* The problem *
Report how many lines below contain the word "momentarily". Give only the number.

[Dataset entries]
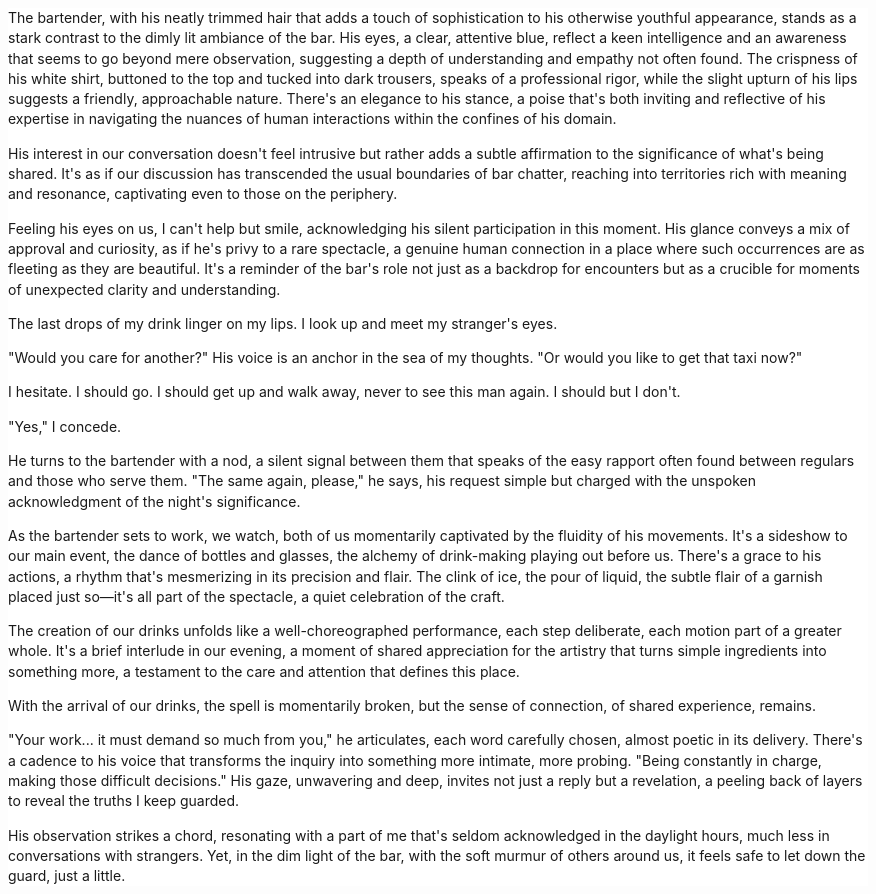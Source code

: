 The bartender, with his neatly trimmed hair that adds a touch of sophistication to his otherwise youthful appearance, stands as a stark contrast to the dimly lit ambiance of the bar. His eyes, a clear, attentive blue, reflect a keen intelligence and an awareness that seems to go beyond mere observation, suggesting a depth of understanding and empathy not often found. The crispness of his white shirt, buttoned to the top and tucked into dark trousers, speaks of a professional rigor, while the slight upturn of his lips suggests a friendly, approachable nature. There's an elegance to his stance, a poise that's both inviting and reflective of his expertise in navigating the nuances of human interactions within the confines of his domain.

His interest in our conversation doesn't feel intrusive but rather adds a subtle affirmation to the significance of what's being shared. It's as if our discussion has transcended the usual boundaries of bar chatter, reaching into territories rich with meaning and resonance, captivating even to those on the periphery.

Feeling his eyes on us, I can't help but smile, acknowledging his silent participation in this moment. His glance conveys a mix of approval and curiosity, as if he's privy to a rare spectacle, a genuine human connection in a place where such occurrences are as fleeting as they are beautiful. It's a reminder of the bar's role not just as a backdrop for encounters but as a crucible for moments of unexpected clarity and understanding.

The last drops of my drink linger on my lips. I look up and meet my stranger's eyes.

"Would you care for another?" His voice is an anchor in the sea of my thoughts. "Or would you like to get that taxi now?"

I hesitate. I should go. I should get up and walk away, never to see this man again. I should but I don't.

"Yes," I concede.

He turns to the bartender with a nod, a silent signal between them that speaks of the easy rapport often found between regulars and those who serve them. "The same again, please," he says, his request simple but charged with the unspoken acknowledgment of the night's significance.

As the bartender sets to work, we watch, both of us momentarily captivated by the fluidity of his movements. It's a sideshow to our main event, the dance of bottles and glasses, the alchemy of drink-making playing out before us. There's a grace to his actions, a rhythm that's mesmerizing in its precision and flair. The clink of ice, the pour of liquid, the subtle flair of a garnish placed just so—it's all part of the spectacle, a quiet celebration of the craft.

The creation of our drinks unfolds like a well-choreographed performance, each step deliberate, each motion part of a greater whole. It's a brief interlude in our evening, a moment of shared appreciation for the artistry that turns simple ingredients into something more, a testament to the care and attention that defines this place.

With the arrival of our drinks, the spell is momentarily broken, but the sense of connection, of shared experience, remains.

"Your work... it must demand so much from you," he articulates, each word carefully chosen, almost poetic in its delivery. There's a cadence to his voice that transforms the inquiry into something more intimate, more probing. "Being constantly in charge, making those difficult decisions." His gaze, unwavering and deep, invites not just a reply but a revelation, a peeling back of layers to reveal the truths I keep guarded.

His observation strikes a chord, resonating with a part of me that's seldom acknowledged in the daylight hours, much less in conversations with strangers. Yet, in the dim light of the bar, with the soft murmur of others around us, it feels safe to let down the guard, just a little.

* Exercise solution *
2